- [Extracted data]:
◇ ◇ ◇
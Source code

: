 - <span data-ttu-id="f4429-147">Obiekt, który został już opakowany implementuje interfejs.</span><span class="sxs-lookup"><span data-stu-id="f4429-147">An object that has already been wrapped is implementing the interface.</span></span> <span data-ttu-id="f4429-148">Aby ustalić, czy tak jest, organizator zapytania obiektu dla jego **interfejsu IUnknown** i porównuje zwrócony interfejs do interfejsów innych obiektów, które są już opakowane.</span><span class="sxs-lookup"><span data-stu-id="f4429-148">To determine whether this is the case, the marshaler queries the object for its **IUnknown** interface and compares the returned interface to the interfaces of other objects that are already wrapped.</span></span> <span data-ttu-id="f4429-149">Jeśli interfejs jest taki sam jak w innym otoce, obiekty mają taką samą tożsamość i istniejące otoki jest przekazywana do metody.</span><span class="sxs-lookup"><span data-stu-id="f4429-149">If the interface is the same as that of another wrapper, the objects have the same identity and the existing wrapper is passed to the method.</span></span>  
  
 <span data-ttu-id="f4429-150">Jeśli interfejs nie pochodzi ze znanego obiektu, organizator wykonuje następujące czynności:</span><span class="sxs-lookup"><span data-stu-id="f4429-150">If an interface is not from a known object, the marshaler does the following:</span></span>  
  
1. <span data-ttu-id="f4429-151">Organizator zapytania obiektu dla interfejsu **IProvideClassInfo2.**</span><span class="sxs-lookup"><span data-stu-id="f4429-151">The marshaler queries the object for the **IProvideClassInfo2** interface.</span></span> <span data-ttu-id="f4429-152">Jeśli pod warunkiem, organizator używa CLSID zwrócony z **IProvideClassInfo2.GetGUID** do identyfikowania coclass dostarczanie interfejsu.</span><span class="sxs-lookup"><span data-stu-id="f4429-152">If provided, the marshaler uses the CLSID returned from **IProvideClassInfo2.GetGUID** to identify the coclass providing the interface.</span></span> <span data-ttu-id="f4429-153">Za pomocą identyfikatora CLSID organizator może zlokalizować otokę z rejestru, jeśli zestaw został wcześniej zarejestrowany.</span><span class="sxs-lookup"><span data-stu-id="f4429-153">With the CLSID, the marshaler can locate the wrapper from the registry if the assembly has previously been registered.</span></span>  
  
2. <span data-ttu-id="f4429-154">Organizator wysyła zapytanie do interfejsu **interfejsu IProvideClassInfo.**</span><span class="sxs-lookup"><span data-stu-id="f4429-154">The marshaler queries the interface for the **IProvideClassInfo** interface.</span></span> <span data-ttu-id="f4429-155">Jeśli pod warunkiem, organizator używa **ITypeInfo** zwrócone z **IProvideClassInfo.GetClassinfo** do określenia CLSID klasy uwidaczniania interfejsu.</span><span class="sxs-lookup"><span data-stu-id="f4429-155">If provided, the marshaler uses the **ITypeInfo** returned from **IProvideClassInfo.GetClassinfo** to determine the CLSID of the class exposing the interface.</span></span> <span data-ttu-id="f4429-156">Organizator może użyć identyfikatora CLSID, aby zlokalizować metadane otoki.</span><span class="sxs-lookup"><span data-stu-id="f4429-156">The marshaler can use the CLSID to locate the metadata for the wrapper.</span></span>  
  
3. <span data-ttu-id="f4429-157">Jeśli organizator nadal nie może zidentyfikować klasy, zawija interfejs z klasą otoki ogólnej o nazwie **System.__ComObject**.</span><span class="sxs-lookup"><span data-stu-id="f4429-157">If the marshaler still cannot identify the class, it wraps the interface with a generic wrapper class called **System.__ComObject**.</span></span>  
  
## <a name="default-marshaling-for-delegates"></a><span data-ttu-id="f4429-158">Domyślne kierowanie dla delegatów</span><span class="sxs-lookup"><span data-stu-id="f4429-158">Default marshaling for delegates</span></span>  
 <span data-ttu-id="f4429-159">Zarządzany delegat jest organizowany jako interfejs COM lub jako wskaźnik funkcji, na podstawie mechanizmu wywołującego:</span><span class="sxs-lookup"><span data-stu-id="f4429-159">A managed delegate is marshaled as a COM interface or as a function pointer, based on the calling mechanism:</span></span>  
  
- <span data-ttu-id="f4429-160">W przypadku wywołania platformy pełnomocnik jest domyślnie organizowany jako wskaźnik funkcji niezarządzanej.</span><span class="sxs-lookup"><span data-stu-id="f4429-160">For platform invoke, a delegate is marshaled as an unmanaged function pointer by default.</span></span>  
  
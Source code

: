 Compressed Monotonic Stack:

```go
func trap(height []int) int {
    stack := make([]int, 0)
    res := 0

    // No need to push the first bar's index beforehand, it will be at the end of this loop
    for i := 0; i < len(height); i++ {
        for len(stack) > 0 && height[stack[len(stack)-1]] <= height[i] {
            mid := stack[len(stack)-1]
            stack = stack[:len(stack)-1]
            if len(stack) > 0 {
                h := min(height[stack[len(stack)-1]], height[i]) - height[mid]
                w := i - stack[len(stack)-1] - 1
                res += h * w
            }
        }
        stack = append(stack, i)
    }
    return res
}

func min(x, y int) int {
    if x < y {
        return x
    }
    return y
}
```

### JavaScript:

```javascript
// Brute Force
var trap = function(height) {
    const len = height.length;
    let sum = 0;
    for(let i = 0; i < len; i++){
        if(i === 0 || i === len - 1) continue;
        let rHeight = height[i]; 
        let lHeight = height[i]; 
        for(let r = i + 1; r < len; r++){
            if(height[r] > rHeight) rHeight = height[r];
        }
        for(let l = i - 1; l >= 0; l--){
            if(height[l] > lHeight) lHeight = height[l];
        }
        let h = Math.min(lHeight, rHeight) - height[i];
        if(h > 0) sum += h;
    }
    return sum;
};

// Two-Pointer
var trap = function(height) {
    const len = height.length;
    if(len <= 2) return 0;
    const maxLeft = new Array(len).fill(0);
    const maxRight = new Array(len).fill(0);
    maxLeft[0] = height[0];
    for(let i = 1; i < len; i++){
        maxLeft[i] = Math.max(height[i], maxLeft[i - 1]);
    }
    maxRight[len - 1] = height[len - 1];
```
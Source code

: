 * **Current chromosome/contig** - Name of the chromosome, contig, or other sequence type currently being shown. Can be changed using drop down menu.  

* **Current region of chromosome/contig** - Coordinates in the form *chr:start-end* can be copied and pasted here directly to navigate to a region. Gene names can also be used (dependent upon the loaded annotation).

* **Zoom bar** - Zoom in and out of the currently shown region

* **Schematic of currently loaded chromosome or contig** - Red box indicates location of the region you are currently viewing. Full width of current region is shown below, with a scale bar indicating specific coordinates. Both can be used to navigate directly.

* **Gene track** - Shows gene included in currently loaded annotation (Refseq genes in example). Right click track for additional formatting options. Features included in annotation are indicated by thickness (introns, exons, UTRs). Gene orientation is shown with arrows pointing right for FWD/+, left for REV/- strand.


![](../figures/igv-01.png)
◇ ◇ ◇
- [What is being asked]:
Return all of the data precisely as it appears.

- [Solved problem]:
Source code

: - <span data-ttu-id="f4429-147">Obiekt, który został już opakowany implementuje interfejs.</span><span class="sxs-lookup"><span data-stu-id="f4429-147">An object that has already been wrapped is implementing the interface.</span></span> <span data-ttu-id="f4429-148">Aby ustalić, czy tak jest, organizator zapytania obiektu dla jego **interfejsu IUnknown** i porównuje zwrócony interfejs do interfejsów innych obiektów, które są już opakowane.</span><span class="sxs-lookup"><span data-stu-id="f4429-148">To determine whether this is the case, the marshaler queries the object for its **IUnknown** interface and compares the returned interface to the interfaces of other objects that are already wrapped.</span></span> <span data-ttu-id="f4429-149">Jeśli interfejs jest taki sam jak w innym otoce, obiekty mają taką samą tożsamość i istniejące otoki jest przekazywana do metody.</span><span class="sxs-lookup"><span data-stu-id="f4429-149">If the interface is the same as that of another wrapper, the objects have the same identity and the existing wrapper is passed to the method.</span></span>  
  
 <span data-ttu-id="f4429-150">Jeśli interfejs nie pochodzi ze znanego obiektu, organizator wykonuje następujące czynności:</span><span class="sxs-lookup"><span data-stu-id="f4429-150">If an interface is not from a known object, the marshaler does the following:</span></span>  
  
1. <span data-ttu-id="f4429-151">Organizator zapytania obiektu dla interfejsu **IProvideClassInfo2.**</span><span class="sxs-lookup"><span data-stu-id="f4429-151">The marshaler queries the object for the **IProvideClassInfo2** interface.</span></span> <span data-ttu-id="f4429-152">Jeśli pod warunkiem, organizator używa CLSID zwrócony z **IProvideClassInfo2.GetGUID** do identyfikowania coclass dostarczanie interfejsu.</span><span class="sxs-lookup"><span data-stu-id="f4429-152">If provided, the marshaler uses the CLSID returned from **IProvideClassInfo2.GetGUID** to identify the coclass providing the interface.</span></span> <span data-ttu-id="f4429-153">Za pomocą identyfikatora CLSID organizator może zlokalizować otokę z rejestru, jeśli zestaw został wcześniej zarejestrowany.</span><span class="sxs-lookup"><span data-stu-id="f4429-153">With the CLSID, the marshaler can locate the wrapper from the registry if the assembly has previously been registered.</span></span>  
  
2. <span data-ttu-id="f4429-154">Organizator wysyła zapytanie do interfejsu **interfejsu IProvideClassInfo.**</span><span class="sxs-lookup"><span data-stu-id="f4429-154">The marshaler queries the interface for the **IProvideClassInfo** interface.</span></span> <span data-ttu-id="f4429-155">Jeśli pod warunkiem, organizator używa **ITypeInfo** zwrócone z **IProvideClassInfo.GetClassinfo** do określenia CLSID klasy uwidaczniania interfejsu.</span><span class="sxs-lookup"><span data-stu-id="f4429-155">If provided, the marshaler uses the **ITypeInfo** returned from **IProvideClassInfo.GetClassinfo** to determine the CLSID of the class exposing the interface.</span></span> <span data-ttu-id="f4429-156">Organizator może użyć identyfikatora CLSID, aby zlokalizować metadane otoki.</span><span class="sxs-lookup"><span data-stu-id="f4429-156">The marshaler can use the CLSID to locate the metadata for the wrapper.</span></span>  
  
3. <span data-ttu-id="f4429-157">Jeśli organizator nadal nie może zidentyfikować klasy, zawija interfejs z klasą otoki ogólnej o nazwie **System.__ComObject**.</span><span class="sxs-lookup"><span data-stu-id="f4429-157">If the marshaler still cannot identify the class, it wraps the interface with a generic wrapper class called **System.__ComObject**.</span></span>  
  
## <a name="default-marshaling-for-delegates"></a><span data-ttu-id="f4429-158">Domyślne kierowanie dla delegatów</span><span class="sxs-lookup"><span data-stu-id="f4429-158">Default marshaling for delegates</span></span>  
 <span data-ttu-id="f4429-159">Zarządzany delegat jest organizowany jako interfejs COM lub jako wskaźnik funkcji, na podstawie mechanizmu wywołującego:</span><span class="sxs-lookup"><span data-stu-id="f4429-159">A managed delegate is marshaled as a COM interface or as a function pointer, based on the calling mechanism:</span></span>  
  
- <span data-ttu-id="f4429-160">W przypadku wywołania platformy pełnomocnik jest domyślnie organizowany jako wskaźnik funkcji niezarządzanej.</span><span class="sxs-lookup"><span data-stu-id="f4429-160">For platform invoke, a delegate is marshaled as an unmanaged function pointer by default.</span></span>  
  
Source code

: Compressed Monotonic Stack:

```go
func trap(height []int) int {
    stack := make([]int, 0)
    res := 0

    // No need to push the first bar's index beforehand, it will be at the end of this loop
    for i := 0; i < len(height); i++ {
        for len(stack) > 0 && height[stack[len(stack)-1]] <= height[i] {
            mid := stack[len(stack)-1]
            stack = stack[:len(stack)-1]
            if len(stack) > 0 {
                h := min(height[stack[len(stack)-1]], height[i]) - height[mid]
                w := i - stack[len(stack)-1] - 1
                res += h * w
            }
        }
        stack = append(stack, i)
    }
    return res
}

func min(x, y int) int {
    if x < y {
        return x
    }
    return y
}
```

### JavaScript:

```javascript
// Brute Force
var trap = function(height) {
    const len = height.length;
    let sum = 0;
    for(let i = 0; i < len; i++){
        if(i === 0 || i === len - 1) continue;
        let rHeight = height[i]; 
        let lHeight = height[i]; 
        for(let r = i + 1; r < len; r++){
            if(height[r] > rHeight) rHeight = height[r];
        }
        for(let l = i - 1; l >= 0; l--){
            if(height[l] > lHeight) lHeight = height[l];
        }
        let h = Math.min(lHeight, rHeight) - height[i];
        if(h > 0) sum += h;
    }
    return sum;
};

// Two-Pointer
var trap = function(height) {
    const len = height.length;
    if(len <= 2) return 0;
    const maxLeft = new Array(len).fill(0);
    const maxRight = new Array(len).fill(0);
    maxLeft[0] = height[0];
    for(let i = 1; i < len; i++){
        maxLeft[i] = Math.max(height[i], maxLeft[i - 1]);
    }
    maxRight[len - 1] = height[len - 1];
```
Source code

: * **Current chromosome/contig** - Name of the chromosome, contig, or other sequence type currently being shown. Can be changed using drop down menu.  

* **Current region of chromosome/contig** - Coordinates in the form *chr:start-end* can be copied and pasted here directly to navigate to a region. Gene names can also be used (dependent upon the loaded annotation).

* **Zoom bar** - Zoom in and out of the currently shown region

* **Schematic of currently loaded chromosome or contig** - Red box indicates location of the region you are currently viewing. Full width of current region is shown below, with a scale bar indicating specific coordinates. Both can be used to navigate directly.

* **Gene track** - Shows gene included in currently loaded annotation (Refseq genes in example). Right click track for additional formatting options. Features included in annotation are indicated by thickness (introns, exons, UTRs). Gene orientation is shown with arrows pointing right for FWD/+, left for REV/- strand.


![](../figures/igv-01.png)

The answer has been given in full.